Cashmere Jungle Lords has been entertaining audiences for three decades. Recent highlights include FloydFest 2008, opening for Gov't Mule at Summerfest 2007 in Manteo, NC and playing on the 24th Street Stage at the Virginia Beach Neptune Festival. They also kicked off the inaugural edition of the Capitol City Carnival in Centreville, VA, playing on the Starrlight Lounge Stage with Yard Dogs Road Show.

The band recently aired on the current season of the PBS television show "Music Seen", turning in a knockout performance with stage apparel hinting at their vaudeville rock leanings.

They released their 3rd CD, Cashmere Jungle Lords/Oodjie-Boodjie Night-Night, on Little Abner Records in spring 2008. The previous disc, Bloodstone Follies, received widespread critical acclaim.

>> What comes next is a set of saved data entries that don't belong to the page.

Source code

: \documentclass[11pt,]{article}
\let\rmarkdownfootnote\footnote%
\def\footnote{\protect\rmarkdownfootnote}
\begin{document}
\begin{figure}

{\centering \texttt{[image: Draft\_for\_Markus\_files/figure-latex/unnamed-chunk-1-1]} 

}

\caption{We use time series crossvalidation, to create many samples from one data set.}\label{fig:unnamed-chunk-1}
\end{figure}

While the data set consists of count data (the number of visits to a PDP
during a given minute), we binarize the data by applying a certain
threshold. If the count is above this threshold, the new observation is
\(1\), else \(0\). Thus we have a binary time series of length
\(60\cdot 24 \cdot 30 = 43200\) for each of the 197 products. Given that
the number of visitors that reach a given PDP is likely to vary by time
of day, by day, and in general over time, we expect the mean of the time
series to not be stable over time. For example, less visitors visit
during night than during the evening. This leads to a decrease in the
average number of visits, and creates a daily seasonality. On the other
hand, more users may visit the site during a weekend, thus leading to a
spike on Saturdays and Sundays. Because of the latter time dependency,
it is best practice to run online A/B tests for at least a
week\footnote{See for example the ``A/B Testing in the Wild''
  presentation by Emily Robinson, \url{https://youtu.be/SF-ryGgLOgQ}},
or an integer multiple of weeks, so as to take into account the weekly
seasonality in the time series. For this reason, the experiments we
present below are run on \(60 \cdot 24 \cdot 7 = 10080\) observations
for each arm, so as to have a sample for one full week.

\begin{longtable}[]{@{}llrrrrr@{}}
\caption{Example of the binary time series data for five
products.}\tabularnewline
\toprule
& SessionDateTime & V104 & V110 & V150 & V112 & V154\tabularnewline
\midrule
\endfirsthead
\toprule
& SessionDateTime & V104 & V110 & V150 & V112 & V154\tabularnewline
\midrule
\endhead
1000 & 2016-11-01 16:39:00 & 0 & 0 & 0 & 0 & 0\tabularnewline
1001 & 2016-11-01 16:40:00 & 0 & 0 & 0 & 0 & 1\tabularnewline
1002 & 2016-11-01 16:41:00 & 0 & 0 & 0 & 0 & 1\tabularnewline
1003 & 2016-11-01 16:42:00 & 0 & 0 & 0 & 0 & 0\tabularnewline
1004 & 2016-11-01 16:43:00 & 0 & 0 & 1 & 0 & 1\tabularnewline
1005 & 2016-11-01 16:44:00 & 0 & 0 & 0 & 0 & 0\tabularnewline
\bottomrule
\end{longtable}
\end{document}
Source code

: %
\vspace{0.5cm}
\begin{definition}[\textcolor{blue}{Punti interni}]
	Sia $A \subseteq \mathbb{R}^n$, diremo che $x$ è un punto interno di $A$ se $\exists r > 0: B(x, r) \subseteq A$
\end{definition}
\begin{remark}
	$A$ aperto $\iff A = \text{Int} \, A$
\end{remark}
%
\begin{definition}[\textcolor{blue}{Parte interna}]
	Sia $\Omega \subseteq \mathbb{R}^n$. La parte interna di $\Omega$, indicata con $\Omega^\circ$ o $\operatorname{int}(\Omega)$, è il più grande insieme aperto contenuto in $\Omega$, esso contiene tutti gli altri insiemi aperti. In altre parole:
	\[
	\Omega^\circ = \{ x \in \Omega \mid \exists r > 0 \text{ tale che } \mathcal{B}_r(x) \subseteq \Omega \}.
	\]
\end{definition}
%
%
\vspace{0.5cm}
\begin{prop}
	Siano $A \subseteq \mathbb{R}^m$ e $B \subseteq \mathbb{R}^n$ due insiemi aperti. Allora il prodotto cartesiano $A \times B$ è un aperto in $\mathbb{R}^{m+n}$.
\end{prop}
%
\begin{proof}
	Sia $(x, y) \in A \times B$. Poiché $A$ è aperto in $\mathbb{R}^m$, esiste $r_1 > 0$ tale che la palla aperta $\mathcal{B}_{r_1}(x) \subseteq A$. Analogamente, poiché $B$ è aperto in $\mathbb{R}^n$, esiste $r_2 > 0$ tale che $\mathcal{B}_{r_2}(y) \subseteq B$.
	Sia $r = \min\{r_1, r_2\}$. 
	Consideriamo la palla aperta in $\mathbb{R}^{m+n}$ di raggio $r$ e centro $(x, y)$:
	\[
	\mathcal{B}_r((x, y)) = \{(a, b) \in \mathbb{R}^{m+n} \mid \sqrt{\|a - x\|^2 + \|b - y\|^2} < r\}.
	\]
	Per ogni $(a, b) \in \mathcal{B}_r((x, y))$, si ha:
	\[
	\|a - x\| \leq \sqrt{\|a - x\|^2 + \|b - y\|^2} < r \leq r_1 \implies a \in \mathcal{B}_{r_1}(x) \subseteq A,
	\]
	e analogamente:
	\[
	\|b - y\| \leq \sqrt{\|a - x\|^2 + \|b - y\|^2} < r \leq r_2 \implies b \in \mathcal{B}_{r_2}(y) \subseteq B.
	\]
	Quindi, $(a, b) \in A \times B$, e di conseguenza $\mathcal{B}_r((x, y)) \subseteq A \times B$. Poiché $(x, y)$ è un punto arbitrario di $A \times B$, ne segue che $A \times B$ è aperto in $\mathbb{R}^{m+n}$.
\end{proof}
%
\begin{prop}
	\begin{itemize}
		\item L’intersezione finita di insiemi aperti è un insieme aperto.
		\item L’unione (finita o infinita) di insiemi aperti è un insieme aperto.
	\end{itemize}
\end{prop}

They have toured the eastern half of the US countless times, and did a trans-continental El Nino Tour to promote their first CD, Southern Barber Supply. Numerous songs have been successfully licensed to television. You can hear the music in the soundtracks of shows on MTV and Oxygen Network and NBC's Friday Night Lights. The band is working with independent directors to license tracks for film. Southern Barber Supply was an huge success (Greg Nichol of Atlanta’s Creative Loafing called it “one of my top three of the year”, and stated “it may be the greatest one band compilation album since the Turtles Battle of the Bands”. All the original tracks found their way onto MTV Real World and Road Rules episodes. Red Eye in Chapel Hill, NC handled distribution. An eight-week 120-station radio promotion by Dalin Promotions of Miami, FL yielded heavy and medium rotation spins across the country.

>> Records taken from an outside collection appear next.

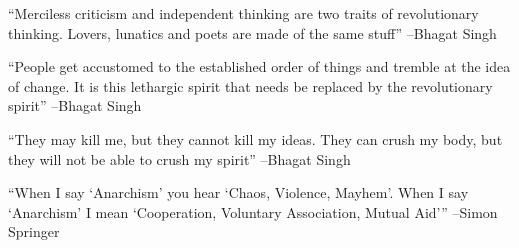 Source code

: \documentclass{article}%
\begin{document}
\linebreak%
\vspace{1mm}%
\begin{minipage}{\textwidth}%
\flushleft%
“Merciless criticism and independent thinking are two traits of revolutionary thinking. Lovers, lunatics and poets are made of the same stuff”%
\linebreak%
\vspace{1mm}%
–Bhagat Singh%
\linebreak%
\vspace{1mm}%
\end{minipage}%
\linebreak%
\vspace{1mm}%
\begin{minipage}{\textwidth}%
\flushleft%
“People get accustomed to the established order of things and tremble at the idea of change. It is this lethargic spirit that needs be replaced by the revolutionary spirit”%
\linebreak%
\vspace{1mm}%
–Bhagat Singh%
\linebreak%
\vspace{1mm}%
\end{minipage}%
\linebreak%
\vspace{1mm}%
\begin{minipage}{\textwidth}%
\flushleft%
“They may kill me, but they cannot kill my ideas. They can crush my body, but they will not be able to crush my spirit”%
\linebreak%
\vspace{1mm}%
–Bhagat Singh%
\linebreak%
\vspace{1mm}%
\end{minipage}%
\linebreak%
\vspace{1mm}%
\begin{minipage}{\textwidth}%
\flushleft%
“When I say ‘Anarchism’ you hear ‘Chaos, Violence, Mayhem’. When I say ‘Anarchism’ I mean ‘Cooperation, Voluntary Association, Mutual Aid’”%
\linebreak%
\vspace{1mm}%
–Simon Springer%
\linebreak%
\vspace{1mm}%
\end{minipage}%
\linebreak%
\vspace{1mm}%
\end{document}

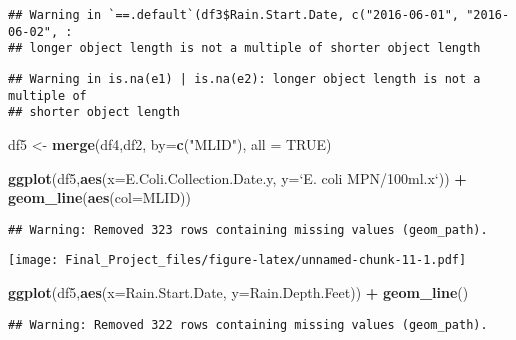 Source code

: \documentclass[
]{article}
\newenvironment{Shaded}{\begin{snugshade}}{\end{snugshade}}
\newcommand{\DataTypeTok}[1]{\textcolor[rgb]{0.13,0.29,0.53}{#1}}
\newcommand{\KeywordTok}[1]{\textcolor[rgb]{0.13,0.29,0.53}{\textbf{#1}}}
\newcommand{\NormalTok}[1]{#1}
\newcommand{\OperatorTok}[1]{\textcolor[rgb]{0.81,0.36,0.00}{\textbf{#1}}}
\newcommand{\OtherTok}[1]{\textcolor[rgb]{0.56,0.35,0.01}{#1}}
\newcommand{\StringTok}[1]{\textcolor[rgb]{0.31,0.60,0.02}{#1}}
\begin{document}
\begin{verbatim}
## Warning in `==.default`(df3$Rain.Start.Date, c("2016-06-01", "2016-06-02", :
## longer object length is not a multiple of shorter object length
\end{verbatim}

\begin{verbatim}
## Warning in is.na(e1) | is.na(e2): longer object length is not a multiple of
## shorter object length
\end{verbatim}

\begin{Shaded}
\begin{Highlighting}[]
\NormalTok{df5 <-}\StringTok{ }\KeywordTok{merge}\NormalTok{(df4,df2, }\DataTypeTok{by=}\KeywordTok{c}\NormalTok{(}\StringTok{"MLID"}\NormalTok{), }\DataTypeTok{all =} \OtherTok{TRUE}\NormalTok{)}
\end{Highlighting}
\end{Shaded}

\begin{Shaded}
\begin{Highlighting}[]
\KeywordTok{ggplot}\NormalTok{(df5,}\KeywordTok{aes}\NormalTok{(}\DataTypeTok{x=}\NormalTok{E.Coli.Collection.Date.y, }\DataTypeTok{y=}\StringTok{`}\DataTypeTok{E. coli MPN/100ml.x}\StringTok{`}\NormalTok{)) }\OperatorTok{+}
\StringTok{  }\KeywordTok{geom_line}\NormalTok{(}\KeywordTok{aes}\NormalTok{(}\DataTypeTok{col=}\NormalTok{MLID))}
\end{Highlighting}
\end{Shaded}

\begin{verbatim}
## Warning: Removed 323 rows containing missing values (geom_path).
\end{verbatim}

\texttt{[image: Final\_Project\_files/figure-latex/unnamed-chunk-11-1.pdf]}

\begin{Shaded}
\begin{Highlighting}[]
\KeywordTok{ggplot}\NormalTok{(df5,}\KeywordTok{aes}\NormalTok{(}\DataTypeTok{x=}\NormalTok{Rain.Start.Date, }\DataTypeTok{y=}\NormalTok{Rain.Depth.Feet)) }\OperatorTok{+}
\StringTok{  }\KeywordTok{geom_line}\NormalTok{()}
\end{Highlighting}
\end{Shaded}

\begin{verbatim}
## Warning: Removed 322 rows containing missing values (geom_path).
\end{verbatim}
\end{document}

The music is Southern-fried Salsa Surfabilly or Western Surf Jungle Rock. It has infectious dance rhythms and finds inspiration in classic pop a la Chuck Berry, Fats Domino, Doo-Wop, Johnny Cash, Buddy Holly, The Ventures, The Shadows, The Rolling Stones and The Beatles. The current line-up includes Dominic Carpin (the inventor of amp-surfing) on guitar and vocals, “Sheriff” Todd Woodson on drums and backing vocals, and Bryan “Bubbalicious” Martin on bass and backing vocals.

The hybridized rootsy sound gives the group far-reaching appeal. They perform electric music in a somewhat standard bass guitar & drum format, but also deliver an acoustic “swamp set” incorporating double bass fiddle, congas, bongos, tambourine and maracas. The swamp set has graced the airwaves numerous times live on college radio across the nation. They are very versatile and are capable of custom-tailoring set lists, volumes and performance style for night clubs, weddings, outdoor festivals and dances.

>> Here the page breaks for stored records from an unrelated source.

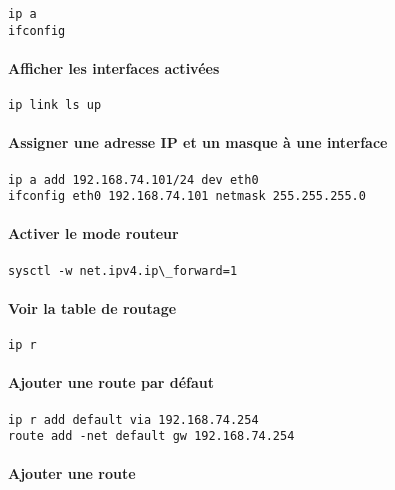 \documentclass[10pt,a4paper,french]{article}
\begin{document}
\begin{verbatim}
ip a
ifconfig
\end{verbatim}

\paragraph{Afficher les interfaces activées}

\begin{verbatim}
ip link ls up
\end{verbatim}

\paragraph{Assigner une adresse IP et un masque à une interface}

\begin{verbatim}
ip a add 192.168.74.101/24 dev eth0
ifconfig eth0 192.168.74.101 netmask 255.255.255.0
\end{verbatim}

\paragraph{Activer le mode routeur}

\begin{verbatim}
sysctl -w net.ipv4.ip\_forward=1
\end{verbatim}

\paragraph{Voir la table de routage}

\begin{verbatim}
ip r
\end{verbatim}

\paragraph{Ajouter une route par défaut}

\begin{verbatim}
ip r add default via 192.168.74.254
route add -net default gw 192.168.74.254
\end{verbatim}

\paragraph{Ajouter une route}
\end{document}
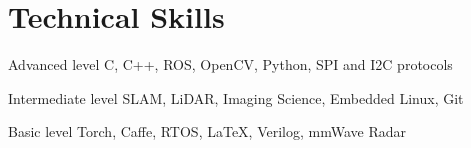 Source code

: \documentclass{tccv}
\begin{document}
\section{Technical Skills}
\begin{factlist}

\item{Advanced  level}
     {C, C++, ROS, OpenCV, Python, SPI and I2C protocols}

\item{Intermediate level}
     {SLAM, LiDAR, Imaging Science, Embedded Linux, Git}

\item{Basic level}
     {Torch, Caffe, RTOS, \LaTeX, Verilog, mmWave Radar}

\end{factlist}
\end{document}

The group has also released two critically acclaimed vinyl records: a self-titled four-song seven-inch ep and an eight song twelve inch ep entitled Oodjie Boodjie Night Night. Their repertoire of over 150 original hits and unique versions of songs like Jezebel by Frankie Laine and Whatever Lola Wants from the musical Damn Yankees always generates an enthusiastic response from crowds everywhere. They even perform a dance rock version of Beethoven’s Ode to Joy.

Consider this list of national acts they have performed with: The Who, Gov’t Mule, Bruce Hornsby, Widespread Panic, Los Straightjackets, Buckwheat Zydeco, They Might Be Giants, and Southern Culture on the Skids, among others. Lend an ear and enjoy their sound.